65. The issue of costs is central to the conduct of a solicitor’s practice and is manifestly of enormous importance to clients. There is no place in the solicitor/client relationship for obfuscation as to what will be charged as a reasonable fee. If the law and practice in relation to these matters are not adhered to, confidence in the solicitor/client relationship and the profession generally would be undermined. I am entirely satisfied to adopt the recommendation of the Tribunal.

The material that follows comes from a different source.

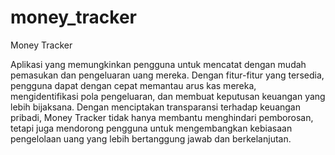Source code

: # money_tracker

Money Tracker

Aplikasi yang memungkinkan pengguna untuk mencatat dengan mudah pemasukan dan pengeluaran uang mereka. Dengan fitur-fitur yang tersedia, pengguna dapat dengan cepat memantau arus kas mereka, mengidentifikasi pola pengeluaran, dan membuat keputusan keuangan yang lebih bijaksana. Dengan menciptakan transparansi terhadap keuangan pribadi, Money Tracker tidak hanya membantu menghindari pemborosan, tetapi juga mendorong pengguna untuk mengembangkan kebiasaan pengelolaan uang yang lebih bertanggung jawab dan berkelanjutan.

66. Mr. O’Sullivan, just prior to this application, issued a plenary summons on 16th October, 2015, seeking various declarations that ss. 3,6,7,8 and 15 of the Solicitors (Amendment) Act 1960, as substituted and amended by subsequent Acts, are invalid having regard to the provisions of the Constitution and/or are incompatible with the State’s obligations under Article 6 of the European Convention on Human Rights. Some of the issues sought to be raised in these proceedings appear to be similar to issues raised in the previous proceedings referred to above, though raised in respect of an earlier stage of the disciplinary process. Declarations are also sought that the order of the Disciplinary Tribunal, in this case, is void and invalid as a result of this unconstitutionality. An order is also sought preventing the Law Society from bringing the order of the Disciplinary Tribunal before this Court, under the provisions of the Act. I am satisfied that the provisions under which this application is made carry a presumption of constitutionality and I am not satisfied that there is any basis upon which to adjourn or strike out these proceedings pending the determination of Mr. O’ Sullivan’s plenary proceedings in respect of the Act.

67. Though the jurisdiction of the court on this application is defined by sections 7 and 8 of the Solicitors (Amendment) Act 1960 as amended, Mr. O’Sullivan canvassed the issue of objective bias in the course of the hearing. I am not satisfied that there is any basis for the submissions made by Mr. O’Sullivan in respect of his complaints concerning the failure of the chairman of the Disciplinary Tribunal to recuse himself. Mr. O’Sullivan was given a full opportunity to vent this matter before the Tribunal which he declined by his non-attendance. Notwithstanding his non-attendance, the matter was adjudicated upon by the Tribunal when it considered the letter outlining his objections prior to entering upon the hearing of the case. Insofar as Mr. O’Sullivan’s plenary proceedings related to that issue, I regard them as wholly unmeritorious. No application has been made by way of notice of motion grounded on affidavit for any relief in respect of that issue. Though Mr. O’Sullivan appeared in person and made submissions as to why the matter ought not to proceed, I am satisfied that Mr. O’Sullivan was afforded a hearing before the Disciplinary Tribunal which was in accordance with fair procedures under Article 40.3 of the Constitution and the Act.

68. Therefore, I am satisfied that the recommendations of the Disciplinary Tribunal in relation to the sanctions to be imposed upon Mr. O’Sullivan as a result of the findings of misconduct made are appropriate. I will therefore direct that the sanctions set out at paragraph 59 of this judgment be applied to Mr. O’Sullivan in their entirety and for the reasons set out above.